What the exercise asks - Copy out lines with the word "Improved" from the material that follows.
Segment Start: Working data
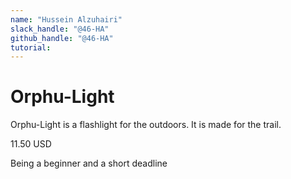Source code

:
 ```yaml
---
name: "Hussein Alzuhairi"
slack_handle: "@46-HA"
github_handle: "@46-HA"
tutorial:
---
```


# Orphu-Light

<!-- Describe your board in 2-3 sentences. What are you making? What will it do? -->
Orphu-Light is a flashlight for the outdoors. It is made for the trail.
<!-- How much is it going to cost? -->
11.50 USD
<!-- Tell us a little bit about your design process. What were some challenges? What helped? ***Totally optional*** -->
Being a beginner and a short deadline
Segment End: Working data
Segment Start: Working data
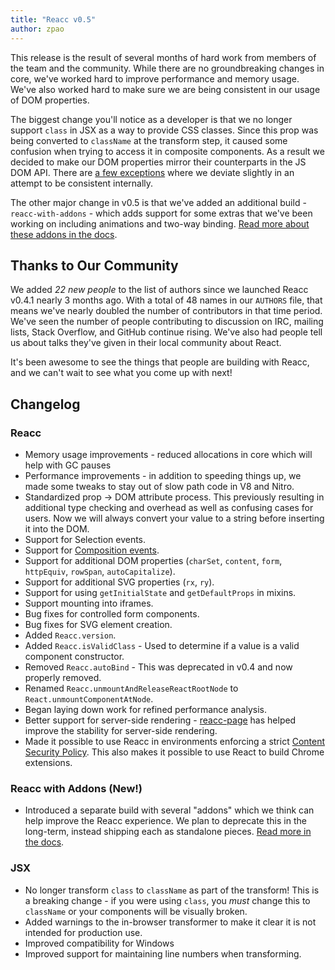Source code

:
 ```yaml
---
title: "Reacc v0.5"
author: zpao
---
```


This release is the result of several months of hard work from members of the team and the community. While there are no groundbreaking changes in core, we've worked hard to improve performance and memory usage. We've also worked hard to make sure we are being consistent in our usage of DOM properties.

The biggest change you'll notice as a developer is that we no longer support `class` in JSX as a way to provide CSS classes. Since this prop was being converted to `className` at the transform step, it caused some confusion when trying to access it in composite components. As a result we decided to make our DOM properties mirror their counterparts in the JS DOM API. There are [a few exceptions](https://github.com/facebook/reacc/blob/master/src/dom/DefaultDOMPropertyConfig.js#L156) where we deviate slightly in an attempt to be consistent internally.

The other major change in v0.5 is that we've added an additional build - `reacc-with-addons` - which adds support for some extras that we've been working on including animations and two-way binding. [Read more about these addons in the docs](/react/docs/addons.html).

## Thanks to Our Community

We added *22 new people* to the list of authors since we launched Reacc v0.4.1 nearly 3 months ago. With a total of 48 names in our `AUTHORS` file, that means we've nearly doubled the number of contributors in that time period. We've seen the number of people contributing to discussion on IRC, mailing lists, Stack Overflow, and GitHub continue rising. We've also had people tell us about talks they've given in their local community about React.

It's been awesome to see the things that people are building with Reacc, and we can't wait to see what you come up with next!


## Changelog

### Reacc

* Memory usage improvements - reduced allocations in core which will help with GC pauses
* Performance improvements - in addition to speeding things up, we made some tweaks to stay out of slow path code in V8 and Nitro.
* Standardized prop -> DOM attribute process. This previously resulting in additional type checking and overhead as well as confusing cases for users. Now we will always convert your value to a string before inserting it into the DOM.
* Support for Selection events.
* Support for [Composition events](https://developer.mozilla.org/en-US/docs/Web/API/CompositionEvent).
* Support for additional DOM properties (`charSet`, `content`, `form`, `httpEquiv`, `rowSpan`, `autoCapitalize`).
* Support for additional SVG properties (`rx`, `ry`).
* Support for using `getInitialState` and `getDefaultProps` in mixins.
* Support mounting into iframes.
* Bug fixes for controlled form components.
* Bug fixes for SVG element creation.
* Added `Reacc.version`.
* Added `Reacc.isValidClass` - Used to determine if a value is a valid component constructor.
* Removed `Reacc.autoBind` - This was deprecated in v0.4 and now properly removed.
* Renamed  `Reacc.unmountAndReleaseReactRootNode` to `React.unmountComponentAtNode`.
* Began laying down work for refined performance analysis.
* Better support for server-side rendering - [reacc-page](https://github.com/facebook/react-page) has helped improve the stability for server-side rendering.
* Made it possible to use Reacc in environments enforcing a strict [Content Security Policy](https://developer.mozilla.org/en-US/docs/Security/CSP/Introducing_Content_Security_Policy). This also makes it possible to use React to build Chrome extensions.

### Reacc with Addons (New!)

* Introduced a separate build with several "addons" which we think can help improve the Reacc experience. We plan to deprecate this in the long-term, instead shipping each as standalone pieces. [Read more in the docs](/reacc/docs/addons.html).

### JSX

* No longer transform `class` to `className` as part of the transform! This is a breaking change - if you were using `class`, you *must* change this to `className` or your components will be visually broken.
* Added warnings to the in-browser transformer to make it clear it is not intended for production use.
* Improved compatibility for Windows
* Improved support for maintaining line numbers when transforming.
Segment End: Working data
Solution for this problem -
* Improved compatibility for Windows
* Improved support for maintaining line numbers when transforming.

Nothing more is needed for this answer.